As previously mentioned, SpaceX’s relationship with NASA has been an extremely valuable one for both entities (Harrison). The benchmark-based contract structure is primarily being used for NASA’s Commercial Crew and Cargo Program. Boeing, traditionally viewed as an Old Space company, is also participating in this program, and the benefits have been clear. SpaceX and Boeing (along with other companies that did not make the cut) have been competing for NASA-backed funding in order to develop a launch solution to take Americans to destinations in low Earth orbit like the International Space Station. SpaceX’s plan involves the Falcon 9 rocket and the Dragon 2 capsule, while Boeing is relying on the Atlas V rocket and its new CST-100 Starliner capsule. This competition structure has shown that it is possible for older companies to adjust to this new structure in a way that ensures quality designs and efficient pricing structures are naturally selected.

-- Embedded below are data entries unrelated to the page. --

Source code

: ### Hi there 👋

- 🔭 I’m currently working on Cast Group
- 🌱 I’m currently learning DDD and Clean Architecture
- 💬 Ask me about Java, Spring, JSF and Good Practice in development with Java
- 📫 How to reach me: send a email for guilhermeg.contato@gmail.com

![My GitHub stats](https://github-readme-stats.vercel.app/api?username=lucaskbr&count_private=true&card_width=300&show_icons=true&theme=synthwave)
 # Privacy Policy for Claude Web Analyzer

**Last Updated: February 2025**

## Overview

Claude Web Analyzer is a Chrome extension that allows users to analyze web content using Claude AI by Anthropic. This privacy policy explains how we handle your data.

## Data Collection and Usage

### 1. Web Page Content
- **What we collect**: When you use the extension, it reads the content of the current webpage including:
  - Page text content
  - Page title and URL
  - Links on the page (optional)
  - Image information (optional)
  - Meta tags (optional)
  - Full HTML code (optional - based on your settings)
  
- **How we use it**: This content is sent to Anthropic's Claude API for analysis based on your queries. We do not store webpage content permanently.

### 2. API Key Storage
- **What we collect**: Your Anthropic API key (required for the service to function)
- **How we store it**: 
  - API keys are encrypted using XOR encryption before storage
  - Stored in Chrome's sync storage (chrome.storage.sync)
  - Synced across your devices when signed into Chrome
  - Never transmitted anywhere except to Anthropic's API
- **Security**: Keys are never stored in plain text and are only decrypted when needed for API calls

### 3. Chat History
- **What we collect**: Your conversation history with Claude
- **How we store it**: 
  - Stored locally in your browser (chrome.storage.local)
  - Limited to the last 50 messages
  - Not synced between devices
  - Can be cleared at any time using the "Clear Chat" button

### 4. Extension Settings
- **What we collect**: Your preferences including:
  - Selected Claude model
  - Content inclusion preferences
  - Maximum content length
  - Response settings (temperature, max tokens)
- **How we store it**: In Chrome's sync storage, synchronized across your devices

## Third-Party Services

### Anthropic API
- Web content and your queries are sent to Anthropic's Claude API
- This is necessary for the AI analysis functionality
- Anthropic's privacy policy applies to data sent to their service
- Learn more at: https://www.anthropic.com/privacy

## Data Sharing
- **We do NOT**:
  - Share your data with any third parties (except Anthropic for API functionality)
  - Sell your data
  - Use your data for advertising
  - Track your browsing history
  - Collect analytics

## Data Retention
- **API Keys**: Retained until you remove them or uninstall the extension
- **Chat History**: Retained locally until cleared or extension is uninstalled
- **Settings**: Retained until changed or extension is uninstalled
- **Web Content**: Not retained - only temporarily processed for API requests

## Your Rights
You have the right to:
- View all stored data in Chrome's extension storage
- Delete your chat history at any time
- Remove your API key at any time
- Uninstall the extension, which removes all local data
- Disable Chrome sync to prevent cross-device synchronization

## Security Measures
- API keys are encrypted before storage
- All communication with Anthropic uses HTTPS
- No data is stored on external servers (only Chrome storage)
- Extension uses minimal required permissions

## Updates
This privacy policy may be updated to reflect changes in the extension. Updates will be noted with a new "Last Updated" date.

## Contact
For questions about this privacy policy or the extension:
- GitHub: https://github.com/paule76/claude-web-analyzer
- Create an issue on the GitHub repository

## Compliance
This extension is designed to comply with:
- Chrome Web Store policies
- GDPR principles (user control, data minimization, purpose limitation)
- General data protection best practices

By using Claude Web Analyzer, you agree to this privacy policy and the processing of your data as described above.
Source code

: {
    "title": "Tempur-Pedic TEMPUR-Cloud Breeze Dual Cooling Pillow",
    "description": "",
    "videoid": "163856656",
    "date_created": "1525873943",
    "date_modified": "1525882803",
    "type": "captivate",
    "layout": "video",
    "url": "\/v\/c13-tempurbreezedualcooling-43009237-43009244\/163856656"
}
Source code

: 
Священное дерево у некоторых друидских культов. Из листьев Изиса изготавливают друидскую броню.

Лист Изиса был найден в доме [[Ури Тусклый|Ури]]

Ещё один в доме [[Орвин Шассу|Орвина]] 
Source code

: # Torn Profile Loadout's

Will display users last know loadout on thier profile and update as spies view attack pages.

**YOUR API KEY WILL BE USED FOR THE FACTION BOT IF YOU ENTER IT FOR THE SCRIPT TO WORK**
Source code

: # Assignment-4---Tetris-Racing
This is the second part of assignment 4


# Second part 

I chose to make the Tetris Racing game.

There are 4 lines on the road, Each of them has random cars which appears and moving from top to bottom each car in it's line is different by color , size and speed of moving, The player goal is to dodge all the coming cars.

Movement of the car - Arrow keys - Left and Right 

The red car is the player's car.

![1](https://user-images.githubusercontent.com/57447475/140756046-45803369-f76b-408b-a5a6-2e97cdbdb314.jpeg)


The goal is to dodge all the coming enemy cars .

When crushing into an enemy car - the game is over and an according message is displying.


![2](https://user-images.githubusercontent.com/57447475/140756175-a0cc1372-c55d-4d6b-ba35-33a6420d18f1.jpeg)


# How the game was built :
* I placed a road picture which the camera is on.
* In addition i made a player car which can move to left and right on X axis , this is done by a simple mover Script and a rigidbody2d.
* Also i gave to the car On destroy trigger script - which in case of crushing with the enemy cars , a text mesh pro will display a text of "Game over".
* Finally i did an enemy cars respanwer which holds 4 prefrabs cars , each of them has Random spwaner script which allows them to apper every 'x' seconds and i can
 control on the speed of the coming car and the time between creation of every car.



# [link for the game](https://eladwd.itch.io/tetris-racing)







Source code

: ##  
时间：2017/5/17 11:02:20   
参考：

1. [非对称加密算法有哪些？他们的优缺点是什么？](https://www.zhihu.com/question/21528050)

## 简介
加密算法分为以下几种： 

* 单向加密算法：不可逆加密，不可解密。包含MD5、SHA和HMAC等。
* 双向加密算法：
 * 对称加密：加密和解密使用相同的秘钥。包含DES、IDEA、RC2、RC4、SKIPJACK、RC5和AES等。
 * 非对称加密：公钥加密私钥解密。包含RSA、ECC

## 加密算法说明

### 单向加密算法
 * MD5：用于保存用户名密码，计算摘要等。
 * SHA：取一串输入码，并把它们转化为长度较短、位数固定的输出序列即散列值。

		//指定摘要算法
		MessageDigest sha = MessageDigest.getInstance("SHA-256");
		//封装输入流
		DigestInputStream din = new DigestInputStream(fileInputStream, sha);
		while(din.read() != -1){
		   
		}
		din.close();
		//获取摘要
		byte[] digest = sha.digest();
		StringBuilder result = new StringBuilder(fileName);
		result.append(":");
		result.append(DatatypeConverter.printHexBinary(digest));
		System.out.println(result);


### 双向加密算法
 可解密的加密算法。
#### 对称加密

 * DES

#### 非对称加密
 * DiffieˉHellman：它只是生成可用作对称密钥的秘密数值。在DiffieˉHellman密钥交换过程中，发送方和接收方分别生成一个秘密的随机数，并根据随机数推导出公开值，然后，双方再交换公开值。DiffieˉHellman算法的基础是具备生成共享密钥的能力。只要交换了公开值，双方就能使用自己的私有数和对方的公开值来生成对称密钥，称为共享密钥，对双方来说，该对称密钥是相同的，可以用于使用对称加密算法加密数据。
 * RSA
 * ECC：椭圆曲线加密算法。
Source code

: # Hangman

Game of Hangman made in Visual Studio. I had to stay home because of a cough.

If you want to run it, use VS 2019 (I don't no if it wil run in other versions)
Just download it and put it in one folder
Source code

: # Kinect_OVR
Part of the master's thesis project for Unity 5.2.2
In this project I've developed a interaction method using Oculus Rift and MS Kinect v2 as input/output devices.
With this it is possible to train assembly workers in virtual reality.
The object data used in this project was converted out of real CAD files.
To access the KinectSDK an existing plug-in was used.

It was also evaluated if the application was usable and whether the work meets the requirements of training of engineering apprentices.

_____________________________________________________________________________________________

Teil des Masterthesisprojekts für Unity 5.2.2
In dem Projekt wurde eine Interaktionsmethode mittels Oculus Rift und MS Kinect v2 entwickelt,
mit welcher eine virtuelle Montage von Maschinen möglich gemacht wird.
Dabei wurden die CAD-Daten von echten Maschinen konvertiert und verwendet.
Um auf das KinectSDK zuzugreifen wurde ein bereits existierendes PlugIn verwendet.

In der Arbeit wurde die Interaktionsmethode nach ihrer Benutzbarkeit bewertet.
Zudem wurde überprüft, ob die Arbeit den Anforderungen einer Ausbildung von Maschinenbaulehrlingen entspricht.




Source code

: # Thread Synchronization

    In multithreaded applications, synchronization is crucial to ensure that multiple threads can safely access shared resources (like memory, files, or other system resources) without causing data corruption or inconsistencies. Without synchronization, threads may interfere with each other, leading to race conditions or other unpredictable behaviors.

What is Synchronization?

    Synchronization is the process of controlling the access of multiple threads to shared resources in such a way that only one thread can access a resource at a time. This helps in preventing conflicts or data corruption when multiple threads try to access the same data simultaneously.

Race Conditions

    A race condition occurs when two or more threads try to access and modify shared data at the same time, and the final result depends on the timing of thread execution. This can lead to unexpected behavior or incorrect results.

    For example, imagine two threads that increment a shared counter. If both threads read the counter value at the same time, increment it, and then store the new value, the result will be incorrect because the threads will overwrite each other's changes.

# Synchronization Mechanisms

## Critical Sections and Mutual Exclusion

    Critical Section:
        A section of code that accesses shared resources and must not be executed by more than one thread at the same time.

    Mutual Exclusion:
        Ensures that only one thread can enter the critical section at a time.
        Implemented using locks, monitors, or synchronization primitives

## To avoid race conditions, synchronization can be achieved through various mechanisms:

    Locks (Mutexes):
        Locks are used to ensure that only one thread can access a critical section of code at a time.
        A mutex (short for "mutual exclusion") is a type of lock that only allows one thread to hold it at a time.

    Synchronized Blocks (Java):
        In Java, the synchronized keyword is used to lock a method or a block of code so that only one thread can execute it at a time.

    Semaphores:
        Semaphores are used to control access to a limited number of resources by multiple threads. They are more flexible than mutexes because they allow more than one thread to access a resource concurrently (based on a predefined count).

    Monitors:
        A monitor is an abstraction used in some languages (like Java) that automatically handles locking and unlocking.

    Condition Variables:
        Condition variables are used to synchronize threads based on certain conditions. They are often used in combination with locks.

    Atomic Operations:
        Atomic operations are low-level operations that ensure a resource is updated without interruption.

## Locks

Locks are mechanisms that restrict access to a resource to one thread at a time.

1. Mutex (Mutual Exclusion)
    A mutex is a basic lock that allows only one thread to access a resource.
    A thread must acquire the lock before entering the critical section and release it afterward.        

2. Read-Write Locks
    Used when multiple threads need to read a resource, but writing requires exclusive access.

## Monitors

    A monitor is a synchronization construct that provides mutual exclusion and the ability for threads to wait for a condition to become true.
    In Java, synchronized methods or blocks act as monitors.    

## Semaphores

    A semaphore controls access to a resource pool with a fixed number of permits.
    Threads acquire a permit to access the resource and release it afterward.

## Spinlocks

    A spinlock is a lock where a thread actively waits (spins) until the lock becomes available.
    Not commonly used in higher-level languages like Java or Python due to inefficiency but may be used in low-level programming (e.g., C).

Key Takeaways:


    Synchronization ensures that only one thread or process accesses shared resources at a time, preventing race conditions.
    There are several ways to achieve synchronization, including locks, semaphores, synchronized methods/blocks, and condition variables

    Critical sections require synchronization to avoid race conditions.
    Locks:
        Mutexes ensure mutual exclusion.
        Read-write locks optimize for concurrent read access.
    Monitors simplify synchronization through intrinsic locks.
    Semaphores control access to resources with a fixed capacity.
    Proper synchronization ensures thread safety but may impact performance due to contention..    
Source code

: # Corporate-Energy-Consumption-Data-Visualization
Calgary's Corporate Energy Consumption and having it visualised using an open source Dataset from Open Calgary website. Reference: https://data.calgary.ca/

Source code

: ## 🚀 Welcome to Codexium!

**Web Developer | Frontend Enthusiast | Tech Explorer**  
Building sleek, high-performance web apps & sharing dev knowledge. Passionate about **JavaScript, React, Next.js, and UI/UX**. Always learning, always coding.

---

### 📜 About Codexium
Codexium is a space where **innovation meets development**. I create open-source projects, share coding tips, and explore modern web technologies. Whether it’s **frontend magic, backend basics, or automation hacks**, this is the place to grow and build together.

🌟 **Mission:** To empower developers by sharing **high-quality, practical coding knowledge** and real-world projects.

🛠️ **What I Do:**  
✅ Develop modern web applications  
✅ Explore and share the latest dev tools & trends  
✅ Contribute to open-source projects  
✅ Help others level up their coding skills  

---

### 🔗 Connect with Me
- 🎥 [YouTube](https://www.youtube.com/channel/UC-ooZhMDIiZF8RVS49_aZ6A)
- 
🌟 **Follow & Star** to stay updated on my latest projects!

The path forward for NASA, then, is to take this spirit of competition and apply it to all of their targets and goals. NASA’s legislative and financial security means that it is able to aim for targets that private entities would not have the ability to attempt, but the current partnership structure means that huge amounts of time and money are spent to, ultimately, accomplish very little. NASA needs to take advantage of New Space, force Old Space to catch up by getting rid of the cost-plus contract methodology, and begin to focus again on ambitious targets to create an exciting and inspiring future. This will require canning programs like SLS and Orion (or, at the very least, no longer focusing on them in any real capacity), but the long-term payoff, both in terms of finances and ideology, will be immense (Huddleston). NASA will be able to make its return to the days of achieving the seemingly-impossible and the world will be a better place.
Citations:
Harper, Graeme. "Outer Space: A Very Creative Business." Creative Industries Journal, vol. 7, no. 2, July 2014, pp. 79-80.
Harrison, Todd. “NASA in the Second Space Age: Exploration, Partnering, and Security.” Strategic Studies Quarterly, vol. 10, no. 4, 12 Jan. 2016, pp. 2–13.
Heppenheimer, T. A. The space shuttle decision: NASAs search for a reusable space vehicle. National Aeronautics and Space Administration, NASA History Office, Office of Policy and Plans, 1999.
Huddleston, Robert. "Operation Paperclip: The Secret Intelligence Program That Brought Nazi Scientists to America." Air Power History, no. 1, 2015, p. 52.
McClintock, Bruce. "The Russian Space Sector: Adaptation, Retrenchment, and Stagnation." Space & Defense, vol. 10, no. 1, Spring 2017, pp. 3-8.
Portree, David S. F. “The Last Manned Mars Plan (1971).” Wired, Conde Nast, 3 June 2017.
Thomas, L. Dale, et al. "NASA's Constellation Program: The Final Word." Systems Engineering, vol. 16, no. 1, Mar. 2013, pp. 71-86.